Dans cette requête, les avocats du syndicat, Edmond-Charles Fréty et Frédéric Mengès, soutiennent que « l’arrêté du 16 mars 2010, ainsi que l’acte de vente en découlant, sont irréguliers en ce qu’ils ont notamment été pris en violation des dispositions constitutionnelles, légales et réglementaires en vigueur ».

Premier point soulevé par les avocats : les auteurs de la décision de vendre n’avaient pas compétence à agir. « Les bois et les forêts de l’État sont considérés comme représentatifs d’un patrimoine de haute valeur » et, sauf exception, sont inaliénables, écrivent-ils dans leur requête. À la rigueur, il aurait fallu une loi pour pouvoir les céder. En outre, les différents signataires de l’acte de vente litigieux n’étaient pas habilités à le faire, soutiennent les avocats du Snupfen.

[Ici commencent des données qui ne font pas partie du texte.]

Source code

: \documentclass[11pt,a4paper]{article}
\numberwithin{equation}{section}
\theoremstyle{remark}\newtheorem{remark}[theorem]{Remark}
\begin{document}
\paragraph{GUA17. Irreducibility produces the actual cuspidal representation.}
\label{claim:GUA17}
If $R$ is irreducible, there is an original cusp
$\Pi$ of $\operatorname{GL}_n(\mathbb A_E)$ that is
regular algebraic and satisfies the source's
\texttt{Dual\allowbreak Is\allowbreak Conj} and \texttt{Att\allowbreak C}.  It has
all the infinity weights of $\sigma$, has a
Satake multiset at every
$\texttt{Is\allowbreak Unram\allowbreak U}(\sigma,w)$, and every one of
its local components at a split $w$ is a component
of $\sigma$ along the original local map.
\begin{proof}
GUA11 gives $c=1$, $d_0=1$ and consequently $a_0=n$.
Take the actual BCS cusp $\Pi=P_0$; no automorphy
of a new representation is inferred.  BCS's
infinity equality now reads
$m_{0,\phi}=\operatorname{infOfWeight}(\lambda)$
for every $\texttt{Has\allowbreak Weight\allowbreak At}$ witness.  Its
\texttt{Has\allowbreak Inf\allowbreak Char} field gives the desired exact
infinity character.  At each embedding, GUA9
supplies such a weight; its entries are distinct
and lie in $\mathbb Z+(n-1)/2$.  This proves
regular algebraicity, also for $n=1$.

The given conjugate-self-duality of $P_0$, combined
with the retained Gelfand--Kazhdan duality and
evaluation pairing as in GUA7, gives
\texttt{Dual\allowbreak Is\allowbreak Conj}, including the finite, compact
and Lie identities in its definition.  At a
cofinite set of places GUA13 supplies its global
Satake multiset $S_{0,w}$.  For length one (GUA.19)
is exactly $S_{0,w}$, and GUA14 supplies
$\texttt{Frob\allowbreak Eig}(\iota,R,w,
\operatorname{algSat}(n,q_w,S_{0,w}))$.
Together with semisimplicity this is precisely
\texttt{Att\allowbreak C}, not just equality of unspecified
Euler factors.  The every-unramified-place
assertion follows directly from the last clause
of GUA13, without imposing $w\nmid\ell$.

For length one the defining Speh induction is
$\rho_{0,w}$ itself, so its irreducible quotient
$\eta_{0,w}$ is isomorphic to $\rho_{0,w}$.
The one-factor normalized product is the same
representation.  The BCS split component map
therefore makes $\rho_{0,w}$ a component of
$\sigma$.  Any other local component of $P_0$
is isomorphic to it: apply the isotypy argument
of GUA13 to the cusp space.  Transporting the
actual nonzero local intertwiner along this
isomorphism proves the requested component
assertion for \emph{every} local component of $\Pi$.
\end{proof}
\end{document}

Parmi les « vices de procédure » qui « entachent » les actes litigieux, les avocats soulèvent aussi l’absence de déclassement des forêts cédées, ainsi que l’inexistence d’autorisation préalable à la vente. Ils rappellent que le ministre de l’agriculture s’était déjà formellement opposé à une demande de cession en août 2003, et que l’Office national des forêts avait fait connaître son opposition à la vente le 22 juillet 2010.

Autre irrégularité : la vente des terrains forestiers s’est faite « de gré à gré », alors qu’elle aurait dû se dérouler « avec publicité et mise en concurrence » (si elle avait préalablement été autorisée). C’est précisément le principe de la mise en concurrence, rappellent les avocats du Snupfen, qui permet « que les intérêts de l’État soient préservés au mieux ».

En effet, rappellent-ils, « d’autres sociétés ou associations auraient naturellement pu se porter acquéreurs, au premier nombre desquelles l’association sportive Golf de Compiègne, qui occupe et utilise une partie de la forêt cédée depuis plusieurs dizaines d’années et se serait ainsi évité le contentieux aux fins d’expulsion postérieur à la cession initiée par le cessionnaire, pour au contraire se maintenir ».

Ils poursuivent en pointant que « la procédure suivie a également été viciée dans la mesure où la Commission départementale de la nature, des paysages et des sites aurait dû être consultée préalablement à la vente ». De même, « le droit de priorité » du Conseil d’agglomération de la région de Compiègne n’a pas non plus été respecté, écrivent les avocats.

Pour finir, ils soulèvent encore « l’insuffisance de motivation » de la décision d’Éric Woerth, la « violation du principe d’inviolabilité du domaine public », la « violation du principe d’égalité et d’interdiction des libéralités », et « l’erreur manifeste d’appréciation quant au prix de cession ».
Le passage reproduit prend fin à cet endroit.